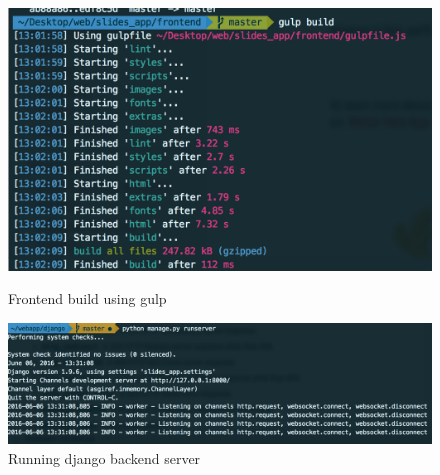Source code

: \documentclass[11pt]{article}
\begin{document}
\begin{figure}[h]
\begin{minipage}{.5\textwidth}
  \centering
  \includegraphics[width=.6\linewidth]{gulp_build.png}
  \caption{Frontend build using gulp}
\end{minipage}%
\begin{minipage}{.5\textwidth}
  \centering
  \includegraphics[width=.6\linewidth]{django_build.png}
  \caption{Running django backend server}
\end{minipage}%
\end{figure}
\end{document}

» **YOUR ASSIGNMENT**: Would you retype the listing above exactly, omitting its pictures?

» **OUTPUT FOR THIS EXERCISE**:
Source code

: \documentclass[11pt]{article}
\begin{document}
\begin{figure}[h]
\begin{minipage}{.5\textwidth}
  \centering
  \includegraphics[width=.6\linewidth]{gulp_build.png}
  \caption{Frontend build using gulp}
\end{minipage}%
\begin{minipage}{.5\textwidth}
  \centering
  \includegraphics[width=.6\linewidth]{django_build.png}
  \caption{Running django backend server}
\end{minipage}%
\end{figure}
\end{document}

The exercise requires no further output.